Last year FFAW demonstrated that it is demanding more shrimp processing licenses and allowing buyers from other provinces to level the playing field for harvesters by creating more competition for the catch.
Bragg said he won’t be surprised if he faces a different angry crowd this year.
“I’m pretty sure about that,” he said, noting, “When I met up with Greg Pretty last week, one of his comments was that they’re going to take it to the streets.”
Bragg can only hope it doesn’t come to that.
“I’ve sometimes been accused of being on the ownership side, but what I say about that is, this is like a wheel, it doesn’t turn, it doesn’t move until every spoke works.
“They need the harvesters as much as they need the processors and everyone who works in the plants and the truck drivers.”
The provincial economy also needs the money.
“This is a $1.2 billion fishery for our economy that we can’t afford to lose two cents of,” Bragg said, adding, “I have knots in my stomach. I won’t sleep until I know fish are landing and we’ve made arrangements.”
At Robert’s Arm, Trevor Jones reflects on all the things on his to-do list for the weeks leading up to April.
As chairman of the 3K Crab Committee, union meetings and DFO science meetings are on his agenda.
There is also the task of preparing the boat for another fishing season.
Inflation bites him hard.
It costs more to fill up the tanks for each fishing trip, and insurance premiums alone cost him $25,000 a year, double what it was a few years ago.
“To run our company now, it’s two or three times what it was last year,” he said.
He wonders if he might have time or if it would even be feasible to go seal hunting for a few weeks before the crab starts.

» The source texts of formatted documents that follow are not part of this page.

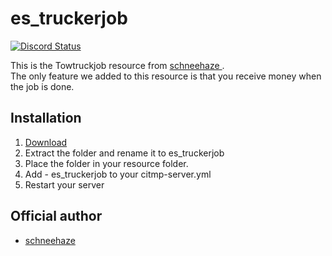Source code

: # es_truckerjob
<a href="https://discord.gg/eNJraMf"><img alt="Discord Status" src="https://discordapp.com/api/guilds/285462938691567627/widget.png"></a>

This is the Towtruckjob resource from [schneehaze ](https://github.com/schneehaze/Fivem_TruckerJob).   
The only feature we added to this resource is that you receive money when the job is done.

## Installation

1. [Download](https://github.com/FiveM-Scripts/es_truckerjob/archive/master.zip)
2. Extract the folder and rename it to es_truckerjob
3. Place the folder in your resource folder.
4. Add - es_truckerjob to your citmp-server.yml
5. Restart your server

## Official author
- [schneehaze](https://github.com/schneehaze/Fivem_TruckerJob)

He’s skated his boat before, but made a pass last year.
Seal season overlaps with crab season and with higher crab prices and a gut feeling prices wouldn’t stay high for long, he knew it was best to get his snow crab quota as soon as possible.
As usual, uncertainty is the theme for another season.

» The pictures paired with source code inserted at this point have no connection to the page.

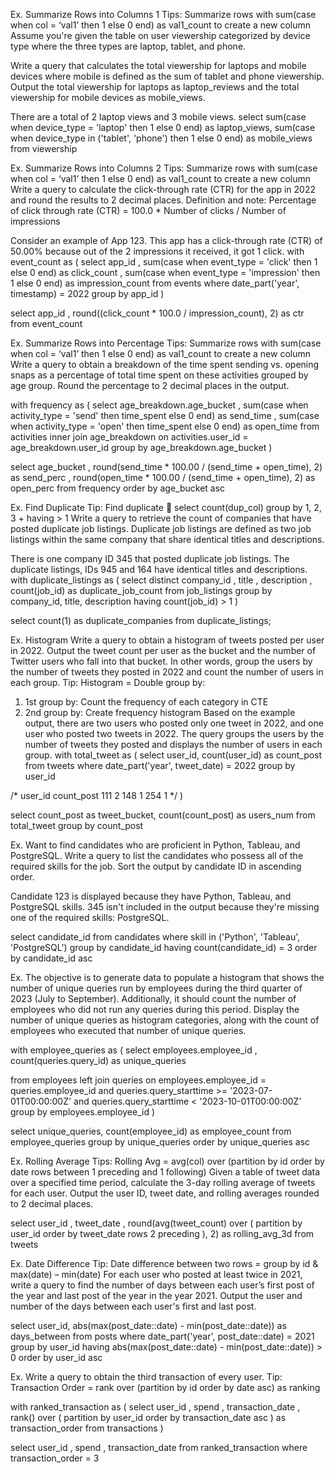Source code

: Ex. Summarize Rows into Columns 1
Tips: Summarize rows with sum(case when col = ‘val1’ then 1 else 0 end) as val1_count to create a new column
Assume you're given the table on user viewership categorized by device type where the three types are laptop, tablet, and phone. 

Write a query that calculates the total viewership for laptops and mobile devices where mobile is defined as the sum of tablet and phone viewership. Output the total viewership for laptops as laptop_reviews and the total viewership for mobile devices as mobile_views.
 
There are a total of 2 laptop views and 3 mobile views.
select 
  sum(case when device_type = 'laptop' then 1 else 0 end) as laptop_views,
  sum(case when device_type in ('tablet', 'phone') then 1 else 0 end) as mobile_views
from viewership

Ex. Summarize Rows into Columns 2
Tips: Summarize rows with sum(case when col = ‘val1’ then 1 else 0 end) as val1_count to create a new column
Write a query to calculate the click-through rate (CTR) for the app in 2022 and round the results to 2 decimal places.
Definition and note: Percentage of click through rate (CTR) = 100.0 * Number of clicks / Number of impressions
 
Consider an example of App 123. This app has a click-through rate (CTR) of 50.00% because out of the 2 impressions it received, it got 1 click.
with event_count as (
  select 
    app_id
    , sum(case when event_type = 'click' then 1 else 0 end) as click_count
    , sum(case when event_type = 'impression' then 1 else 0 end) as impression_count
  from events
  where date_part('year', timestamp) = 2022
  group by app_id
)

select 
  app_id
  , round((click_count * 100.0 / impression_count), 2)  as ctr
from event_count

Ex. Summarize Rows into Percentage
Tips: Summarize rows with sum(case when col = ‘val1’ then 1 else 0 end) as val1_count to create a new column
Write a query to obtain a breakdown of the time spent sending vs. opening snaps as a percentage of total time spent on these activities grouped by age group. Round the percentage to 2 decimal places in the output.
 
 
with frequency as (
  select 
    age_breakdown.age_bucket
    , sum(case when activity_type = 'send' then time_spent else 0 end) as send_time
    , sum(case when activity_type = 'open' then time_spent else 0 end) as open_time
  from activities
  inner join age_breakdown
  on activities.user_id = age_breakdown.user_id
  group by age_breakdown.age_bucket
)

select
  age_bucket
  , round(send_time * 100.00 / (send_time + open_time), 2) as send_perc
  , round(open_time * 100.00 / (send_time + open_time), 2) as open_perc
from frequency
order by age_bucket asc




Ex. Find Duplicate
Tip: Find duplicate  select count(dup_col) group by 1, 2, 3 + having > 1
Write a query to retrieve the count of companies that have posted duplicate job listings. Duplicate job listings are defined as two job listings within the same company that share identical titles and descriptions. 
 
There is one company ID 345 that posted duplicate job listings. The duplicate listings, IDs 945 and 164 have identical titles and descriptions.
with duplicate_listings as (
  select distinct
    company_id
    , title
    , description
    , count(job_id) as duplicate_job_count
  from job_listings
  group by company_id, title, description
  having count(job_id) > 1
)

select count(1) as duplicate_companies
from duplicate_listings;


Ex. Histogram
Write a query to obtain a histogram of tweets posted per user in 2022. Output the tweet count per user as the bucket and the number of Twitter users who fall into that bucket. In other words, group the users by the number of tweets they posted in 2022 and count the number of users in each group.
Tip: Histogram = Double group by: 
1) 1st group by: Count the frequency of each category in CTE
2) 2nd group by: Create frequency histogram
 Based on the example output, there are two users who posted only one tweet in 2022, and one user who posted two tweets in 2022. The query groups the users by the number of tweets they posted and displays the number of users in each group.
with total_tweet as (
  select 
    user_id, 
    count(user_id) as count_post
  from tweets
  where date_part('year', tweet_date) = 2022
  group by user_id

  /*
  user_id count_post
      111          2
      148          1
      254          1
  */
)

select 
  count_post as tweet_bucket,
  count(count_post) as users_num
from total_tweet
group by count_post


Ex. Want to find candidates who are proficient in Python, Tableau, and PostgreSQL. Write a query to list the candidates who possess all of the required skills for the job. Sort the output by candidate ID in ascending order.
 
Candidate 123 is displayed because they have Python, Tableau, and PostgreSQL skills. 345 isn't included in the output because they're missing one of the required skills: PostgreSQL.

select candidate_id
from candidates
where skill in ('Python', 'Tableau', 'PostgreSQL')
group by candidate_id
having count(candidate_id) = 3
order by candidate_id asc

Ex. The objective is to generate data to populate a histogram that shows the number of unique queries run by employees during the third quarter of 2023 (July to September). Additionally, it should count the number of employees who did not run any queries during this period. Display the number of unique queries as histogram categories, along with the count of employees who executed that number of unique queries.
 
 
 
with employee_queries as (
  select 
    employees.employee_id
    , count(queries.query_id) as unique_queries
    
  from employees
  left join queries
  on employees.employee_id = queries.employee_id
    and queries.query_starttime >= '2023-07-01T00:00:00Z'
    and queries.query_starttime < '2023-10-01T00:00:00Z'
  group by employees.employee_id
)

select unique_queries, count(employee_id) as employee_count
from employee_queries
group by unique_queries
order by unique_queries asc


Ex. Rolling Average
Tips: Rolling Avg = avg(col) over (partition by id order by date rows between 1 preceding and 1 following)
Given a table of tweet data over a specified time period, calculate the 3-day rolling average of tweets for each user. Output the user ID, tweet date, and rolling averages rounded to 2 decimal places.
 

select 
  user_id
  , tweet_date
  , round(avg(tweet_count) over (
    partition by user_id
    order by tweet_date
    rows 2 preceding
  ), 2) as rolling_avg_3d
from tweets



Ex. Date Difference
Tip: Date difference between two rows = group by id & max(date) – min(date)
For each user who posted at least twice in 2021, write a query to find the number of days between each user’s first post of the year and last post of the year in the year 2021. Output the user and number of the days between each user's first and last post.

 
select 
  user_id,
  abs(max(post_date::date) - min(post_date::date)) as days_between
from posts
where date_part('year', post_date::date) = 2021
group by user_id
having abs(max(post_date::date) - min(post_date::date)) > 0
order by user_id asc


Ex. Write a query to obtain the third transaction of every user. 
Tip: Transaction Order = rank over (partition by id order by date asc) as ranking
 
with ranked_transaction as (
  select 
    user_id
    , spend
    , transaction_date
    , rank() over (
      partition by user_id
      order by transaction_date asc
    ) as transaction_order
  from transactions
)

select
  user_id
  , spend
  , transaction_date
from ranked_transaction
where transaction_order = 3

Nonetheless, Jones is determined to stay with this business and hopefully pass it on to the next generation.
Two of his boys now fish with him and his eldest son, and the boat’s namesake, Nathan, is co-captain in the wheelhouse.
Jones says he never pushed them to get involved in the fisheries, but they saw their future there and he never discouraged them.
Even if there isn’t that much money to be made from this year’s shrimp fishery, he said, they’ll keep going and look for new opportunities — maybe capelin this year, maybe redfish — anything to keep the 65-foot sailboat sailing and that Family business afloat.